Di fatto, invece, viviamo in un ordinamento pieno di "valori" in nome dei quali poniamo dei limiti alla libertà individuale. Non scandalizziamoci allora se qualcuno - i cattolici, i sindacalisti, gli ecologisti, gli islamici... - cercano di introdurre nell'ordinamento valori ulteriori, che hanno come gli altri l'effetto di ridurre alcune libertà individuali.
Quello che fanno i cattolici, e a suo modo la gerarchia ecclesiale - che anche a mio giudizio risulta spesso troppo invadente - è appunto influenzare per via democratica (referendaria, elettorale) quel contratto sociale di cui sopra. La sfida va accettata nel merito, non respinta come "irricevibile".
L'ingenuità di molti "sedicenti laici" è quella di confondere il piano delle fonti valoriali con quello degli strumenti democratici. Che le fonti delle mie credenze siano la Bibbia o i testi di Odifreddi, cambia poco (sono abbastanza laico in questo). Quale che sia la mia fonte, io credente cerco di persuadere gli altri (con strumenti democratici) della bontà della mia visione. Tu ateo fai lo stesso, e il contratto sociale è il risultato di questa reciproco scambio. Non puoi giudicare preventivamente la mia fonte indegna di influire sul contratto sociale. Se lo fai, sei tu che manchi di laicità, quando dici in sostanza che una visione del mondo ispirata a una visione religiosa non può influire sul contratto sociale.
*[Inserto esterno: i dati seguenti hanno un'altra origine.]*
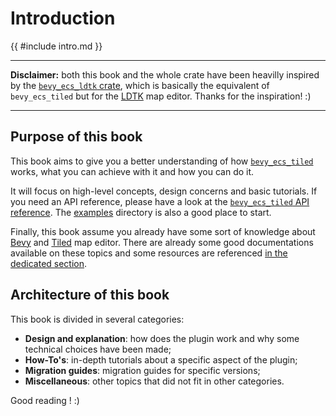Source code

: # Introduction

{{ #include intro.md }}

---

**Disclaimer:** both this book and the whole crate have been heavilly inspired by the [`bevy_ecs_ldtk` crate](https://github.com/Trouv/bevy_ecs_ldtk), which is basically the equivalent of `bevy_ecs_tiled` but for the [LDTK](https://ldtk.io/) map editor.
Thanks for the inspiration! :)

---

## Purpose of this book

This book aims to give you a better understanding of how [`bevy_ecs_tiled`](https://github.com/adrien-bon/bevy_ecs_tiled) works, what you can achieve with it and how you can do it.

It will focus on high-level concepts, design concerns and basic tutorials.
If you need an API reference, please have a look at the [`bevy_ecs_tiled` API reference](https://docs.rs/bevy_ecs_tiled/latest/bevy_ecs_tiled/).
The [examples](https://github.com/adrien-bon/bevy_ecs_tiled/tree/main/examples/README.md) directory is also a good place to start.

Finally, this book assume you already have some sort of knowledge about [Bevy](https://bevyengine.org/) and [Tiled](https://www.mapeditor.org/) map editor.
There are already some good documentations available on these topics and some resources are referenced [in the dedicated section](misc/useful-links.md).

## Architecture of this book

This book is divided in several categories:

- **Design and explanation**: how does the plugin work and why some technical choices have been made;
- **How-To's**: in-depth tutorials about a specific aspect of  the plugin;
- **Migration guides**: migration guides for specific versions;
- **Miscellaneous**: other topics that did not fit in other categories.

Good reading ! :)
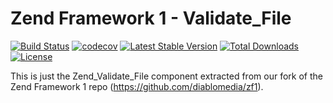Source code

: Zend Framework 1 - Validate_File
============================
[![Build Status](https://travis-ci.org/diablomedia/zf1-validate-file.svg?branch=master)](https://travis-ci.org/diablomedia/zf1-validate-file)
[![codecov](https://codecov.io/gh/diablomedia/zf1-validate-file/branch/master/graph/badge.svg)](https://codecov.io/gh/diablomedia/zf1-validate-file)
[![Latest Stable Version](https://poser.pugx.org/diablomedia/zendframework1-validate-file/v/stable)](https://packagist.org/packages/diablomedia/zendframework1-validate-file)
[![Total Downloads](https://poser.pugx.org/diablomedia/zendframework1-validate-file/downloads)](https://packagist.org/packages/diablomedia/zendframework1-validate-file)
[![License](https://poser.pugx.org/diablomedia/zendframework1-validate-file/license)](https://packagist.org/packages/diablomedia/zendframework1-validate-file)

This is just the Zend_Validate_File component extracted from our fork of the Zend Framework 1 repo (https://github.com/diablomedia/zf1).
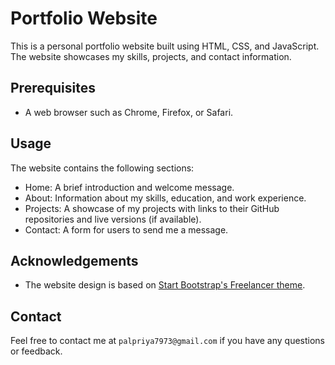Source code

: # Portfolio Website

This is a personal portfolio website built using HTML, CSS, and JavaScript. The website showcases my skills, projects, and contact information.

## Prerequisites

- A web browser such as Chrome, Firefox, or Safari.

## Usage

The website contains the following sections:

- Home: A brief introduction and welcome message.
- About: Information about my skills, education, and work experience.
- Projects: A showcase of my projects with links to their GitHub repositories and live versions (if available).
- Contact: A form for users to send me a message.

## Acknowledgements

- The website design is based on [Start Bootstrap's Freelancer theme](https://startbootstrap.com/theme/freelancer).

## Contact

Feel free to contact me at `palpriya7973@gmail.com` if you have any questions or feedback.
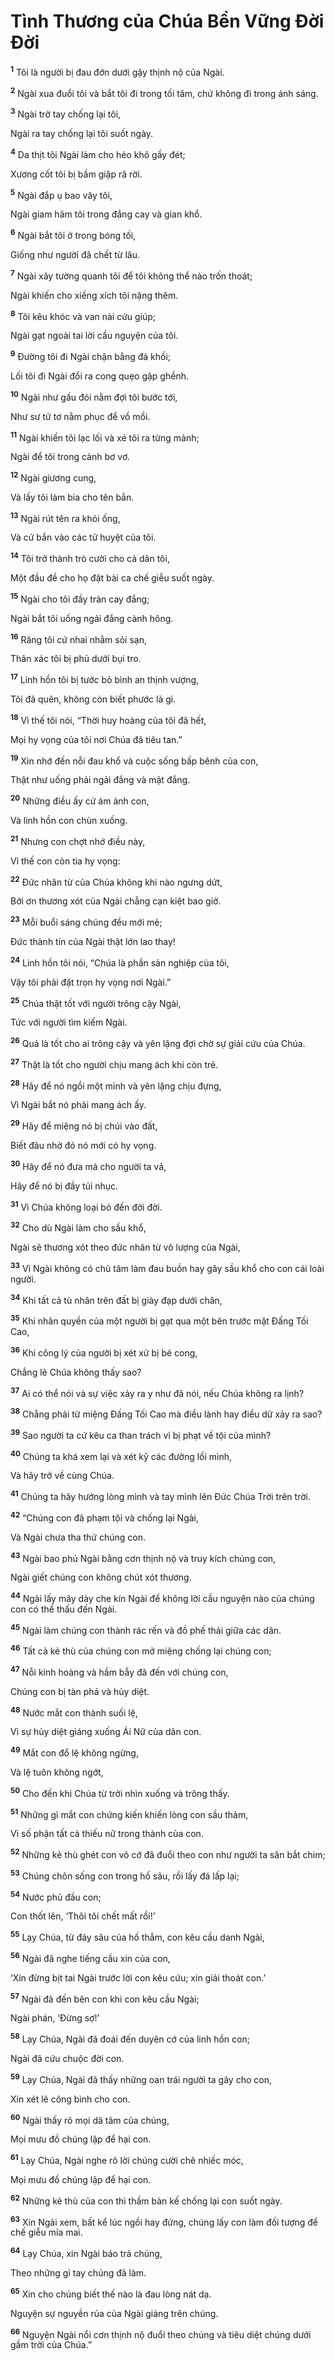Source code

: # Tình Thương của Chúa Bền Vững Ðời Ðời
<sup><b>1</b></sup> Tôi là người bị đau đớn dưới gậy thịnh nộ của Ngài.

<sup><b>2</b></sup> Ngài xua đuổi tôi và bắt tôi đi trong tối tăm, chứ không đi trong ánh sáng.

<sup><b>3</b></sup> Ngài trở tay chống lại tôi,

Ngài ra tay chống lại tôi suốt ngày.

<sup><b>4</b></sup> Da thịt tôi Ngài làm cho héo khô gầy đét;

Xương cốt tôi bị bầm giập rã rời.

<sup><b>5</b></sup> Ngài đắp ụ bao vây tôi,

Ngài giam hãm tôi trong đắng cay và gian khổ.

<sup><b>6</b></sup> Ngài bắt tôi ở trong bóng tối,

Giống như người đã chết từ lâu.

<sup><b>7</b></sup> Ngài xây tường quanh tôi để tôi không thể nào trốn thoát;

Ngài khiến cho xiềng xích tôi nặng thêm.

<sup><b>8</b></sup> Tôi kêu khóc và van nài cứu giúp;

Ngài gạt ngoài tai lời cầu nguyện của tôi.

<sup><b>9</b></sup> Ðường tôi đi Ngài chận bằng đá khối;

Lối tôi đi Ngài đổi ra cong quẹo gập ghềnh.

<sup><b>10</b></sup> Ngài như gấu đói nằm đợi tôi bước tới,

Như sư tử tơ nằm phục để vồ mồi.

<sup><b>11</b></sup> Ngài khiến tôi lạc lối và xé tôi ra từng mảnh;

Ngài để tôi trong cảnh bơ vơ.

<sup><b>12</b></sup> Ngài giương cung,

Và lấy tôi làm bia cho tên bắn.

<sup><b>13</b></sup> Ngài rút tên ra khỏi ống,

Và cứ bắn vào các tử huyệt của tôi.

<sup><b>14</b></sup> Tôi trở thành trò cười cho cả dân tôi,

Một đầu đề cho họ đặt bài ca chế giễu suốt ngày.

<sup><b>15</b></sup> Ngài cho tôi đầy tràn cay đắng;

Ngài bắt tôi uống ngải đắng cành hông.

<sup><b>16</b></sup> Răng tôi cứ nhai nhằm sỏi sạn,

Thân xác tôi bị phủ dưới bụi tro.

<sup><b>17</b></sup> Linh hồn tôi bị tước bỏ bình an thịnh vượng,

Tôi đã quên, không còn biết phước là gì.

<sup><b>18</b></sup> Vì thế tôi nói, “Thời huy hoàng của tôi đã hết,

Mọi hy vọng của tôi nơi Chúa đã tiêu tan.”

<sup><b>19</b></sup> Xin nhớ đến nỗi đau khổ và cuộc sống bấp bênh của con,

Thật như uống phải ngải đắng và mật đắng.

<sup><b>20</b></sup> Những điều ấy cứ ám ảnh con,

Và linh hồn con chùn xuống.

<sup><b>21</b></sup> Nhưng con chợt nhớ điều này,

Vì thế con còn tia hy vọng:

<sup><b>22</b></sup> Ðức nhân từ của Chúa không khi nào ngưng dứt,

Bởi ơn thương xót của Ngài chẳng cạn kiệt bao giờ.

<sup><b>23</b></sup> Mỗi buổi sáng chúng đều mới mẻ;

Ðức thành tín của Ngài thật lớn lao thay!

<sup><b>24</b></sup> Linh hồn tôi nói, “Chúa là phần sản nghiệp của tôi,

Vậy tôi phải đặt trọn hy vọng nơi Ngài.”

<sup><b>25</b></sup> Chúa thật tốt với người trông cậy Ngài,

Tức với người tìm kiếm Ngài.

<sup><b>26</b></sup> Quả là tốt cho ai trông cậy và yên lặng đợi chờ sự giải cứu của Chúa.

<sup><b>27</b></sup> Thật là tốt cho người chịu mang ách khi còn trẻ.

<sup><b>28</b></sup> Hãy để nó ngồi một mình và yên lặng chịu đựng,

Vì Ngài bắt nó phải mang ách ấy.

<sup><b>29</b></sup> Hãy để miệng nó bị chúi vào đất,

Biết đâu nhờ đó nó mới có hy vọng.

<sup><b>30</b></sup> Hãy để nó đưa má cho người ta vả,

Hãy để nó bị đầy tủi nhục.

<sup><b>31</b></sup> Vì Chúa không loại bỏ đến đời đời.

<sup><b>32</b></sup> Cho dù Ngài làm cho sầu khổ,

Ngài sẽ thương xót theo đức nhân từ vô lượng của Ngài,

<sup><b>33</b></sup> Vì Ngài không có chủ tâm làm đau buồn hay gây sầu khổ cho con cái loài người.

<sup><b>34</b></sup> Khi tất cả tù nhân trên đất bị giày đạp dưới chân,

<sup><b>35</b></sup> Khi nhân quyền của một người bị gạt qua một bên trước mặt Ðấng Tối Cao,

<sup><b>36</b></sup> Khi công lý của người bị xét xử bị bẻ cong,

Chẳng lẽ Chúa không thấy sao?

<sup><b>37</b></sup> Ai có thể nói và sự việc xảy ra y như đã nói, nếu Chúa không ra lịnh?

<sup><b>38</b></sup> Chẳng phải từ miệng Ðấng Tối Cao mà điều lành hay điều dữ xảy ra sao?

<sup><b>39</b></sup> Sao người ta cứ kêu ca than trách vì bị phạt về tội của mình?

<sup><b>40</b></sup> Chúng ta khá xem lại và xét kỹ các đường lối mình,

Và hãy trở về cùng Chúa.

<sup><b>41</b></sup> Chúng ta hãy hướng lòng mình và tay mình lên Ðức Chúa Trời trên trời.

<sup><b>42</b></sup> “Chúng con đã phạm tội và chống lại Ngài,

Và Ngài chưa tha thứ chúng con.

<sup><b>43</b></sup> Ngài bao phủ Ngài bằng cơn thịnh nộ và truy kích chúng con,

Ngài giết chúng con không chút xót thương.

<sup><b>44</b></sup> Ngài lấy mây dày che kín Ngài để không lời cầu nguyện nào của chúng con có thể thấu đến Ngài.

<sup><b>45</b></sup> Ngài làm chúng con thành rác rến và đồ phế thải giữa các dân.

<sup><b>46</b></sup> Tất cả kẻ thù của chúng con mở miệng chống lại chúng con;

<sup><b>47</b></sup> Nỗi kinh hoàng và hầm bẫy đã đến với chúng con,

Chúng con bị tàn phá và hủy diệt.

<sup><b>48</b></sup> Nước mắt con thành suối lệ,

Vì sự hủy diệt giáng xuống Ái Nữ của dân con.

<sup><b>49</b></sup> Mắt con đổ lệ không ngừng,

Và lệ tuôn không ngớt,

<sup><b>50</b></sup> Cho đến khi Chúa từ trời nhìn xuống và trông thấy.

<sup><b>51</b></sup> Những gì mắt con chứng kiến khiến lòng con sầu thảm,

Vì số phận tất cả thiếu nữ trong thành của con.

<sup><b>52</b></sup> Những kẻ thù ghét con vô cớ đã đuổi theo con như người ta săn bắt chim;

<sup><b>53</b></sup> Chúng chôn sống con trong hố sâu, rồi lấy đá lấp lại;

<sup><b>54</b></sup> Nước phủ đầu con;

Con thốt lên, ‘Thôi tôi chết mất rồi!’

<sup><b>55</b></sup> Lạy Chúa, từ đáy sâu của hố thẳm, con kêu cầu danh Ngài,

<sup><b>56</b></sup> Ngài đã nghe tiếng cầu xin của con,

‘Xin đừng bịt tai Ngài trước lời con kêu cứu; xin giải thoát con.’

<sup><b>57</b></sup> Ngài đã đến bên con khi con kêu cầu Ngài;

Ngài phán, ‘Ðừng sợ!’

<sup><b>58</b></sup> Lạy Chúa, Ngài đã đoái đến duyên cớ của linh hồn con;

Ngài đã cứu chuộc đời con.

<sup><b>59</b></sup> Lạy Chúa, Ngài đã thấy những oan trái người ta gây cho con,

Xin xét lẽ công bình cho con.

<sup><b>60</b></sup> Ngài thấy rõ mọi dã tâm của chúng,

Mọi mưu đồ chúng lập để hại con.

<sup><b>61</b></sup> Lạy Chúa, Ngài nghe rõ lời chúng cười chê nhiếc móc,

Mọi mưu đồ chúng lập để hại con.

<sup><b>62</b></sup> Những kẻ thù của con thì thầm bàn kế chống lại con suốt ngày.

<sup><b>63</b></sup> Xin Ngài xem, bất kể lúc ngồi hay đứng, chúng lấy con làm đối tượng để chế giễu mỉa mai.

<sup><b>64</b></sup> Lạy Chúa, xin Ngài báo trả chúng,

Theo những gì tay chúng đã làm.

<sup><b>65</b></sup> Xin cho chúng biết thế nào là đau lòng nát dạ.

Nguyện sự nguyền rủa của Ngài giáng trên chúng.

<sup><b>66</b></sup> Nguyện Ngài nổi cơn thịnh nộ đuổi theo chúng và tiêu diệt chúng dưới gầm trời của Chúa.”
Io invece accetto il risultato democratico, anche di leggi non in linea con la mia visione del mondo. Ma pretendo di avere voce nel processo sociale di definizione del bene comune (o più laicamente interesse collettivo), e non escludo a priori nessuna fonte di ispirazione, religiosa o laica.
Credo che i problemi etici che ci attendono (posti dall'evoluzione tecnologica in generale e genetica in particolare) abbiano bisogno di risposte normative sagge, non integraliste ma nemmeno stupidamente libertarie. Da cattolico, mi sento anch'io in viaggio di scoperta. La fede altro non è che una seducente ipotesi esistenziale, da falsificare (o verificare) ogni giorno. Per correggerla, purificarla, e rimetterla in gioco ad ogni momento. Se vogliamo ridurre l'influenza dei fondamentalismi, di tutte le provenienze, dobbiamo essere intellettualmente onesti. Atei e credenti.
Firmato: un cattolico adulto in cerca di atei capaci di laicità.